Created attachment 76040 [details] Adds padding members
Hi Oli, as far as I can see, all accesses to m_Ident respectively m_flags are either protected by acquiring m_Lock or be ensuring that only one reference exists. Am I missing anything?
I'm currently evaluating Intel Inspector on our code using UNO, and it's telling me the following: Data race between the following lines (and in this execution order): osl_joinWithThread: pImpl->m_Flags &= ~THREADIMPL_FLAGS_ATTACHED; and osl_getThreadIdentifier: Ident = pImpl->m_Ident; Sadly the tool didn't report complete stack traces, so I don't know who's calling joinWithThread and getThreadIdentifier. So I assume the following: thread B wants to join thread A and write the m_Flags member (half-word write) thread A is still executing and reads its thread id -> data race However, the thread id should still be valid, even without adding padding. The half-word write can't temporarily destroy the other half-word, can it?
What is unclean in the code (and apparently triggers the complaint) is that osl_getThreadIdentifier accesses m_Ident with m_Lock not locked (while osl_thread_start_Impl accesses it with m_Lock locked). One could argue that the complaint is false, though: For one, proper visibility by all threads of m_Ident written by osl_thread_start_Impl is guaranteed at read of m_Ident in osl_getThreadIdentifier, as there is synchronization on m_Cond/m_Lock in between. For another, modifications of m_Flags should not clobber m_Ident (it would be a problem if m_Ident written to instead of only read from in osl_getThreadIdentifier). Anyway, changing osl_getThreadIdentifier to lock m_Lock before accessing m_Ident would make the code cleaner.
Writes to m_Flags may not change m_Ident, even not temporarily because out-of-order-execution or instruction reordering. Locking the structure likely fixes the complaint, another fix is adding some padding as suggested by Oli. ->Oli: Could you verify that acquiring the lock before accessing m_Ident fixes the complaint? ->SB: As you said, the systematical right fix is acquiring the lock. Though for performance reasons I suggest to go with the padding approach.
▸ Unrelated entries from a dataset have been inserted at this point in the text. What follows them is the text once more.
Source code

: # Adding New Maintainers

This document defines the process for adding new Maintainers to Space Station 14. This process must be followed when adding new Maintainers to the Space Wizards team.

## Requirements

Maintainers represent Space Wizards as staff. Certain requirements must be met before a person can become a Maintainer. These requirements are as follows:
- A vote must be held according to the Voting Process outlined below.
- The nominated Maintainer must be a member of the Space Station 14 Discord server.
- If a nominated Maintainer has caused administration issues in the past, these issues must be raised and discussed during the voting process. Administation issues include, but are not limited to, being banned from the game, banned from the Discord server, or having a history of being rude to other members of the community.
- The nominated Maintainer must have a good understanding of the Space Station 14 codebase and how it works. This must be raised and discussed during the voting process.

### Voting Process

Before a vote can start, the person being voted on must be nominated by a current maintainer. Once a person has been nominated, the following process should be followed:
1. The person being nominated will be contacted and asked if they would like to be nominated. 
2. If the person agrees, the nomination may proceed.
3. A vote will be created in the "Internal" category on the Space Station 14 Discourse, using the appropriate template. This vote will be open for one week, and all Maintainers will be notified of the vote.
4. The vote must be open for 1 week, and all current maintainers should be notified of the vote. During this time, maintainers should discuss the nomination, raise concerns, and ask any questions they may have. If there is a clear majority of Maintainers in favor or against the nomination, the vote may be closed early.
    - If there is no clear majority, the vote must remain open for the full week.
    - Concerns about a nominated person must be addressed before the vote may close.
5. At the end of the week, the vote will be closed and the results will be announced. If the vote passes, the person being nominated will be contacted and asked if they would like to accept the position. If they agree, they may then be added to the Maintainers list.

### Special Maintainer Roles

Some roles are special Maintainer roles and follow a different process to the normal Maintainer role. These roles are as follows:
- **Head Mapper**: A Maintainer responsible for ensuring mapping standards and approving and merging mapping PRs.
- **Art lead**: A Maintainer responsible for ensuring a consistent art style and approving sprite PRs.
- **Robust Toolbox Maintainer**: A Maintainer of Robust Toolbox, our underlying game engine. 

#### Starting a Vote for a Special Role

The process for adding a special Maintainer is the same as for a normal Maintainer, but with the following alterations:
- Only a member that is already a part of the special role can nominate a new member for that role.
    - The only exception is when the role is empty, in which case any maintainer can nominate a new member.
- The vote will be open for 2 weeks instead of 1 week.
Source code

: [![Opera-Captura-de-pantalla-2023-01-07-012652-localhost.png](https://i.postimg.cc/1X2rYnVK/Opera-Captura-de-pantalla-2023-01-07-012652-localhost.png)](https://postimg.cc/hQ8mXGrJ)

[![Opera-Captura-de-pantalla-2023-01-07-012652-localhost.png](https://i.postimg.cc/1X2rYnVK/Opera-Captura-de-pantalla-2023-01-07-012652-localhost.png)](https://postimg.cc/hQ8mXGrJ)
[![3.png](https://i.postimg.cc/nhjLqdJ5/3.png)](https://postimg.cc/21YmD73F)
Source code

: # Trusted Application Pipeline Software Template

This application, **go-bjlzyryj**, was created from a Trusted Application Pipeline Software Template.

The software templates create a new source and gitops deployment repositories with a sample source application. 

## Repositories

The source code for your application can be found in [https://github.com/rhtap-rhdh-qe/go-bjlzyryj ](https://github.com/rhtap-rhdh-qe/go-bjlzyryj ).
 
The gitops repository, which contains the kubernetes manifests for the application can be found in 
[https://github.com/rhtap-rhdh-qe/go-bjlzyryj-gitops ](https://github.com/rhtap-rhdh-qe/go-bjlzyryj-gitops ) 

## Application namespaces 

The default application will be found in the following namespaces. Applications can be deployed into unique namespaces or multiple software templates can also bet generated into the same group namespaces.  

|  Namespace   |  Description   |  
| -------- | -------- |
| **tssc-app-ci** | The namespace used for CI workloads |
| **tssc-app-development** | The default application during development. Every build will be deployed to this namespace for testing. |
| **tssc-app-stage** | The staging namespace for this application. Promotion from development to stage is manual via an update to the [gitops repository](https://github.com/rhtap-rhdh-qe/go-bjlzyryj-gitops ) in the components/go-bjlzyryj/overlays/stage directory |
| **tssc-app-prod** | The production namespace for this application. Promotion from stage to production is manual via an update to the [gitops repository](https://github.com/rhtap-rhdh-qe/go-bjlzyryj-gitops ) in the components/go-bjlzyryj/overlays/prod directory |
Comments?
"Writes to m_Flags may not change m_Ident, even not temporarily [due to] out-of-order-execution or instruction reordering." At least theoretically this is wrong. There is nothing in C++ nor Pthreads that would prohibit this. Practically though, this is more than unlikely (hence I used "should not"). "[The] systematical right fix is acquiring the lock. Though for performance reasons I suggest to go with the padding approach." I would opt for locking. For one, stick to "first make it right, then make it fast" (what makes you assume that locking here will degrade overall performance?). For another, padding would not make it that much better: as we argued, for practical purposes padding should not be needed; but for theoretical purposes, padding 16 bits between m_Ident and m_Flags would not change anything; the only thing that would be improved is the interaction with tools like Intel Inspector (which is improved by locking just as well).
Padding does address the complaints, practically solving this issue without the need to worry anymore, changing performance characteristics may lead to rework ;-) Anyway, please take over and change according to your preferences.
I checked the padding approach, this seems to satisfy the Inspector. I will not try the locking approach, since this will work anyway to get rid of the error.
getting rid of value "enhancement" for field "severity". For enhancement the field "issue type" shall be used.